I know we're a little bit far on into 2008 for a year-end recap from 2007, but I try to crunch the numbers on the reading log every year, and I don't want to skip 2007 just because I was so busy for the first few weeks of the New Year.
So. Total number of books I read last year: 58! That's up a comfortable 16 from last year, and only two shy of my high-water mark (60 books in 2004).
Novels / novellas: 16 (up seven from last year). Highlights: Honestly? Probably fantasy stuff like the Harry Potter series, which I read all in a row, and Philip Pullman's Amber Spyglass. Of the science fiction I read this year, Charles Stross' Accelerando was the standout, beating out SF-esque books with greater literary aspirations like Cormac McCarthy's The Road or William Gibson's Pattern Recognition. Both of those were fine books, but Accelerando was ultimately more impressive.

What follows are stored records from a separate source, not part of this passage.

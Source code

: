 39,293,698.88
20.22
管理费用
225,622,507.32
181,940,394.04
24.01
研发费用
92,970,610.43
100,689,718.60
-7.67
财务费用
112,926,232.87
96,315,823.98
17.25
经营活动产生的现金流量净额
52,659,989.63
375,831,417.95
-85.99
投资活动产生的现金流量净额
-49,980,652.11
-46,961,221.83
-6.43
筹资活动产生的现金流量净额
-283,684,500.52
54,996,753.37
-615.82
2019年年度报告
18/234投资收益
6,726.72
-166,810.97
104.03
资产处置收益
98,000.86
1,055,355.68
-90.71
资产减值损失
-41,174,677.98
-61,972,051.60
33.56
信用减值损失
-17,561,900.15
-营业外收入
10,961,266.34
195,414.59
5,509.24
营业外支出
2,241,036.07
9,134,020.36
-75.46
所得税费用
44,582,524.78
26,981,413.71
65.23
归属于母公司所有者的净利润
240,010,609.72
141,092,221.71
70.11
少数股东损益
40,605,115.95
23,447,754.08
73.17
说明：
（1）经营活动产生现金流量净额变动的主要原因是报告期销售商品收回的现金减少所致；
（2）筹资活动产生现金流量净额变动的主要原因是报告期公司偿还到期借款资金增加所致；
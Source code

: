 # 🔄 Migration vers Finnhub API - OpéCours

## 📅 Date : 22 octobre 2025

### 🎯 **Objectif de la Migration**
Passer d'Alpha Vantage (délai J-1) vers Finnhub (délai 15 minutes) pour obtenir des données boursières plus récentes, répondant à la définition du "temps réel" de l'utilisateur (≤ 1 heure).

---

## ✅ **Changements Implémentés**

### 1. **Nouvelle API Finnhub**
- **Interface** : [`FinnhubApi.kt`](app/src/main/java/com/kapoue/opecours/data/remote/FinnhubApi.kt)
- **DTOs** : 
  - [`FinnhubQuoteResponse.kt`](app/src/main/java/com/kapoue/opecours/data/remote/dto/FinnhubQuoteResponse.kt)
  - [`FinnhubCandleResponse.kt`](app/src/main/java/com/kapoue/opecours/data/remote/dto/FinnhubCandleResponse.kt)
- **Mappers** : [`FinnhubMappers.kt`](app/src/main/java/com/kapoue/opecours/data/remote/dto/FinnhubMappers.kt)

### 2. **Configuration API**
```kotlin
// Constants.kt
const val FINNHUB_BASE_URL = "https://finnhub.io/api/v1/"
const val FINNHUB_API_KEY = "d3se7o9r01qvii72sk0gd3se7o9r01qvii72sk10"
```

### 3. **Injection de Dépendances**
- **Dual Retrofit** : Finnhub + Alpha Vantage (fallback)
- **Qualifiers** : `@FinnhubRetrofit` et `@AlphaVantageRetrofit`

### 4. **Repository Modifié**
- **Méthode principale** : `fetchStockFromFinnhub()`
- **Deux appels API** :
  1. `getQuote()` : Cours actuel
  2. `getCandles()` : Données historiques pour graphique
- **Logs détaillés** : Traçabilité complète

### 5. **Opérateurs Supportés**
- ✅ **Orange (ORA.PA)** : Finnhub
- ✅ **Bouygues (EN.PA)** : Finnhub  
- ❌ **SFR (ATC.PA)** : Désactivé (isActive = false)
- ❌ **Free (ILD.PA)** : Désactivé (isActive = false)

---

Books on film / film criticism: 11 (+11). Highlight: Martha Nochimson's offbeat feminist read on Lynch, The Passion of David Lynch
Essays / memoirs: 5 (+2) Highlight: the first three volumes of the Grand Piano collective autobiography project, written by an all-star team of Language poets. I claim them as a highlight, although by the time I got to the third volume they were depressing me deeply: hearing people reflect back upon about the formation of their intellectual / creative community really fostered an indelible awareness of certain absences in my own life
Books on video games or game studies: 4 (+4; counting Henry Jenkins' Fans, Bloggers, and Gamers, which is only marginally about video games). Highlight: I was deeply engaged by all four of these books, but the one of them that was most important for my own thinking on games and narrative was Jesper Juul's lucid and insightful Half-Real: Video Games between Real Rules and Fictional Worlds, the best book I read all year
Assorted nonfiction and polemics: 7 Highlight: Deborah Tannen's You Just Don't Understand!: Women and Men in Conversation
Authors I read in 2007 who have written at least one book I read prior to 2007: 8 (Philip K. Dick, Paul Pope, Rick Veitch, Ursula K. LeGuin, Philip Pullman, Edward Tufte, William Gibson, Samuel Delany. Aside from Edward Tufte and maybe Rick Veitch, every one of them writes primarily in the field of science fiction or fantasy. Interesting.)
Trends: big leaps in reading about film and video games, two categories not even really on the radar in years past. Novels and poetry remained an important part of my reading, although I didn't read a single short story collection this year. Hmm.
What did you read last year that you enjoyed?